──────── DATA ────────

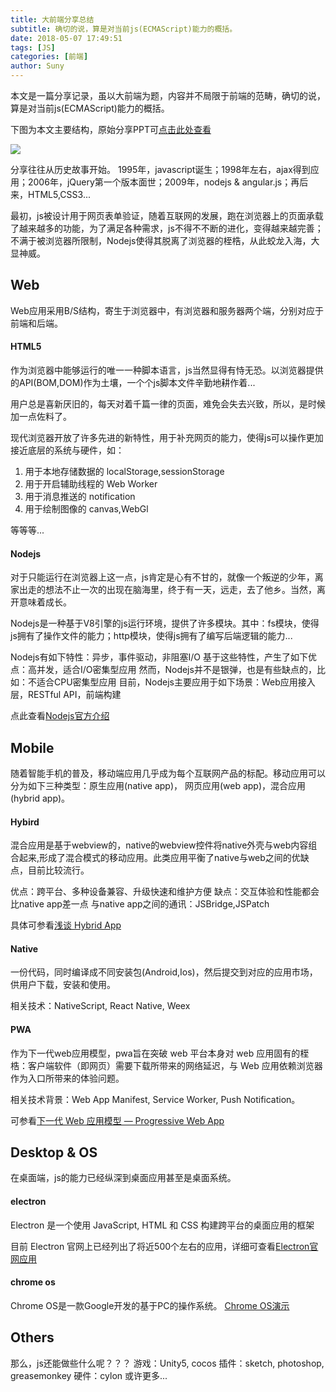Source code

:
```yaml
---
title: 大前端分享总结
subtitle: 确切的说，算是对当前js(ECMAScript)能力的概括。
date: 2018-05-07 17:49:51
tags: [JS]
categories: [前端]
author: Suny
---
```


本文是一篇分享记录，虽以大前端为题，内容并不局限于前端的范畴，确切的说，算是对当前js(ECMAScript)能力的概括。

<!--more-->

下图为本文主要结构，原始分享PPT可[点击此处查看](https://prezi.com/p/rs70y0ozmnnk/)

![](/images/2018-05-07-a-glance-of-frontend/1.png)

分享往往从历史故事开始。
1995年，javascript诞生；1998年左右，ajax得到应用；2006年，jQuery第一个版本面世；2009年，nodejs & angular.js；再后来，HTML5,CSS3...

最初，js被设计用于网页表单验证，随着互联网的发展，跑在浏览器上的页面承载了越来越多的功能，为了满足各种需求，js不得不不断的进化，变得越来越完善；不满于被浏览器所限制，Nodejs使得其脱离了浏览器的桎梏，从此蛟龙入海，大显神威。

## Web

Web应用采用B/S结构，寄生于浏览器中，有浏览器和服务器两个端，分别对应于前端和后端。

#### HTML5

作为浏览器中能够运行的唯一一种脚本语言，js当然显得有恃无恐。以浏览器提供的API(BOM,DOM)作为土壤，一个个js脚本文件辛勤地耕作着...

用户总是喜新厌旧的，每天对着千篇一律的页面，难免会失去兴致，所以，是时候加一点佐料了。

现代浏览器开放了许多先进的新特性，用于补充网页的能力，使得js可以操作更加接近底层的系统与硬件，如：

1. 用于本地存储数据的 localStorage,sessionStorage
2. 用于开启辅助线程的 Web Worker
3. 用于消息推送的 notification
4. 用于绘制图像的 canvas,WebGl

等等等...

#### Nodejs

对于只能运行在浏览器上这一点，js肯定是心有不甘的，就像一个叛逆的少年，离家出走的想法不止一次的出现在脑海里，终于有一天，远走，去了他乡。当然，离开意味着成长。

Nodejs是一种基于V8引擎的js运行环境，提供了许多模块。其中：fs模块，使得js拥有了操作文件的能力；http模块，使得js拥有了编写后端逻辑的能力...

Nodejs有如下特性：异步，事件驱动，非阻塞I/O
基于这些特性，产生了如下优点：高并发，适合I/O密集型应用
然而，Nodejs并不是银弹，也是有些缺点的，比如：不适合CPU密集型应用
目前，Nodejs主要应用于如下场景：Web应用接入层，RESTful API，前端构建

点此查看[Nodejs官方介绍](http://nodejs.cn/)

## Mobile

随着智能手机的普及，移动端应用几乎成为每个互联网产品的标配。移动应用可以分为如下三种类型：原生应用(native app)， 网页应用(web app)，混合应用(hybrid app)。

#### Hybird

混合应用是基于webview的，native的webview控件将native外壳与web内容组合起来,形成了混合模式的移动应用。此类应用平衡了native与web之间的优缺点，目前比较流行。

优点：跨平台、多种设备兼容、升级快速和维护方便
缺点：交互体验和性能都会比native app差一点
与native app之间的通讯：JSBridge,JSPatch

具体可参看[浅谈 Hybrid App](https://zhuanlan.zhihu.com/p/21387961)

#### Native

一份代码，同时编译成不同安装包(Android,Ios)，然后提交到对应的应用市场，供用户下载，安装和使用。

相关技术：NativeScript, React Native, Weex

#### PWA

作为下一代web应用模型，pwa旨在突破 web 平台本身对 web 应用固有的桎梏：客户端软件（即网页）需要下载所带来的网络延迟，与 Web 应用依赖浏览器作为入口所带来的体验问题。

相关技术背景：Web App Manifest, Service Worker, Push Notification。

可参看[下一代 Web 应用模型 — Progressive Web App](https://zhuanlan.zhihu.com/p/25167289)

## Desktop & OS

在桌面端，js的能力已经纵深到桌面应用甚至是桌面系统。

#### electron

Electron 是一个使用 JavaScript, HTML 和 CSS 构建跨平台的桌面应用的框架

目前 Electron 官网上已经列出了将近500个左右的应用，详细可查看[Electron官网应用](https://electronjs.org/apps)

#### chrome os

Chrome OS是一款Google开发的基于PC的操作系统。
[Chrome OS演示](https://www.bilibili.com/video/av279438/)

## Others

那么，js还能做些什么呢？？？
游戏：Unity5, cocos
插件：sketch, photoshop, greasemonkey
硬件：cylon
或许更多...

────────

* [TASK PROMPT] The line with "基于这些特性，产生了如下优点：高并发，适合I/O密集型应用" ends the range, and the first line of the data begins it; repeat exactly those lines and nothing more, omitting pictures.

* [EXPECTED OUTPUT]
Source code

:
```yaml
---
title: 大前端分享总结
subtitle: 确切的说，算是对当前js(ECMAScript)能力的概括。
date: 2018-05-07 17:49:51
tags: [JS]
categories: [前端]
author: Suny
---
```


本文是一篇分享记录，虽以大前端为题，内容并不局限于前端的范畴，确切的说，算是对当前js(ECMAScript)能力的概括。

<!--more-->

下图为本文主要结构，原始分享PPT可[点击此处查看](https://prezi.com/p/rs70y0ozmnnk/)

![](/images/2018-05-07-a-glance-of-frontend/1.png)

分享往往从历史故事开始。
1995年，javascript诞生；1998年左右，ajax得到应用；2006年，jQuery第一个版本面世；2009年，nodejs & angular.js；再后来，HTML5,CSS3...

最初，js被设计用于网页表单验证，随着互联网的发展，跑在浏览器上的页面承载了越来越多的功能，为了满足各种需求，js不得不不断的进化，变得越来越完善；不满于被浏览器所限制，Nodejs使得其脱离了浏览器的桎梏，从此蛟龙入海，大显神威。

## Web

Web应用采用B/S结构，寄生于浏览器中，有浏览器和服务器两个端，分别对应于前端和后端。

#### HTML5

作为浏览器中能够运行的唯一一种脚本语言，js当然显得有恃无恐。以浏览器提供的API(BOM,DOM)作为土壤，一个个js脚本文件辛勤地耕作着...

用户总是喜新厌旧的，每天对着千篇一律的页面，难免会失去兴致，所以，是时候加一点佐料了。

现代浏览器开放了许多先进的新特性，用于补充网页的能力，使得js可以操作更加接近底层的系统与硬件，如：

1. 用于本地存储数据的 localStorage,sessionStorage
2. 用于开启辅助线程的 Web Worker
3. 用于消息推送的 notification
4. 用于绘制图像的 canvas,WebGl

等等等...

#### Nodejs

对于只能运行在浏览器上这一点，js肯定是心有不甘的，就像一个叛逆的少年，离家出走的想法不止一次的出现在脑海里，终于有一天，远走，去了他乡。当然，离开意味着成长。

Nodejs是一种基于V8引擎的js运行环境，提供了许多模块。其中：fs模块，使得js拥有了操作文件的能力；http模块，使得js拥有了编写后端逻辑的能力...

Nodejs有如下特性：异步，事件驱动，非阻塞I/O
基于这些特性，产生了如下优点：高并发，适合I/O密集型应用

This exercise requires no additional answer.